COPD is a chronic inflammatory airway disease associated with the inhalation of cigarette smoke or other harmful particles, resulting in innate and adaptive inflammatory immune responses.5,6 The inflammatory response in COPD is characterized by increased numbers of neutrophils, lymphocytes and macrophages in the airway lumen, which secrete a variety of pro-inflammatory mediators that trigger a nonspecific inflammatory response.7 Notably, this response is reflected not only in pulmonary manifestations, but also in systemic manifestations.8 Of the patients with COPD, 16% were reported to have persistent systemic inflammation, and these patients had significantly increased all-cause mortality rates during 3-year follow-up compared with the patients without persistent inflammation.9 Several studies have shown that the levels of inflammatory biomarkers, such as C reactive protein (CRP), cystatin C, fibrinogen and cyclophilin A, can predict the prognosis of COPD patients.10–13

It has been well-known that blood cell counts and their ratios are valuable biological indicators of systemic inflammation. And (neutrophil + monocyte)/lymphocyte ratio (NMLR) is another blood cell count-derived inflammatory biomarker that can be used to predict the prognosis of several inflammatory diseases.14 It has been reported that NMLR was associated with 30-day mortality in patients with sepsis.15 Another study demonstrated that the elevated NMLR at admission might be a risk factor for in-hospital death in patients with heart failure.16 However, whether the NMLR can be used as an inflammatory biomarker to predict the mortality risk of COPD patients is unknown. Therefore, our present study aimed to investigate the relationship between NMLR values and clinical outcomes in patients with COPD.

Methods Subjects

This retrospective study was conducted in the Department of Respiratory and Critical Care Medicine, the Second Affiliated Hospital of Xi’an Jiaotong University. It included 4499 patients with COPD who were admitted to our department due to acute exacerbation between June 2009 and June 2018. When patients required more than one admission during the inclusion period, only the data from the first admission were recorded. Patients aged < 20 years or ≥ 80 years were excluded from this study. Patients accompanying with active tuberculosis, asthma, bronchiectasis, malignancy, connective tissue disease, liver failure or renal failure were excluded. After screening all medical records, 1055 COPD patients were followed up by telephone after their discharge from the hospital. After a 5-year follow-up, 870 patients were finally enrolled in this study. COPD was defined as a postbronchodilator forced expiratory volume in 1 s (FEV1)/ forced vital capacity (FVC) less than 0.70.17

Pulmonary Function and Blood Gas Analysis

Spirometry was performed to assess pulmonary function when the patients were stable enough to use the spirometer maneuver before leaving the hospital. A reversibility assessment was conducted in the patients with a short-acting beta-2 agonist (SABA). Arterial blood samples were collected immediately and analyzed when COPD patients were admitted to the hospital.
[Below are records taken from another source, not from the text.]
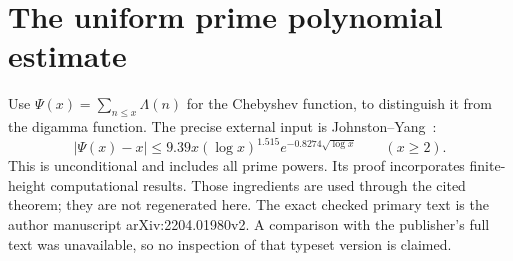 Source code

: \documentclass[11pt]{article}
\theoremstyle{remark}\newtheorem{remark}[theorem]{Remark}
\numberwithin{equation}{section}
\begin{document}
\section{The uniform prime polynomial estimate}\label{sec:arithmetic}
Use $\Psi(x)=\sum_{n\le x}\Lambda(n)$ for the Chebyshev function, to distinguish it from the digamma function. The precise external input is Johnston--Yang~\cite[Theorem~1.1, p.~2]{JY}:
\begin{equation}\label{eq:JY}
 |\Psi(x)-x|\le9.39x(\log x)^{1.515}e^{-0.8274\sqrt{\log x}}
 \qquad(x\ge2).
\end{equation}
This is unconditional and includes all prime powers. Its proof incorporates finite-height computational results. Those ingredients are used through the cited theorem; they are not regenerated here. The exact checked primary text is the author manuscript arXiv:2204.01980v2. A comparison with the publisher's full text was unavailable, so no inspection of that typeset version is claimed.
\end{document}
Clinical and Biochemical Examinations

The demographic and clinical information of all participants were recorded in detail. Smoking history, history of disease, and survival time were also collected. Fasting venous blood samples of all patients have been collected at the beginning of hospitalization, and routine blood test, liver function as well as renal function were determined.

Statistical Analysis

All data were examined using the Kolmogorov–Smirnov test for normal distribution. Quantitative variables with normal distribution are presented as mean ± standard deviation (SD), and differences were identified using the Student’s t-test. Non-normally distributed data are presented as median (range), and differences were identified using the Mann–Whitney U-test. Categorical variables are presented as percentages and compared using the Chi-square test. Statistical significance was set at P<0.05.

First, the correlations between NMLR and several pulmonary function parameters were analyzed using the Spearman correlation test. The receiver operating characteristic (ROC) curve was used to determine the optimal cutoff for NMLR. Survival curves were plotted using the Kaplan-Meier method to compare the 5-year all-cause mortality rates between the NMLR-elevated and non-elevated groups. Finally, the association between NMLR and 5-year all-cause mortality in patients with COPD was analyzed using the COX regression and restricted cubic spline (RCS) models. All variables detected in the univariate analysis (with a P-value of less than 0.05) were included in the multivariate analysis. Statistical analyses were conducted with SPSS version 17.0 software and R studio version 4.3.1 (SPSS Inc., Chicago, IL, USA).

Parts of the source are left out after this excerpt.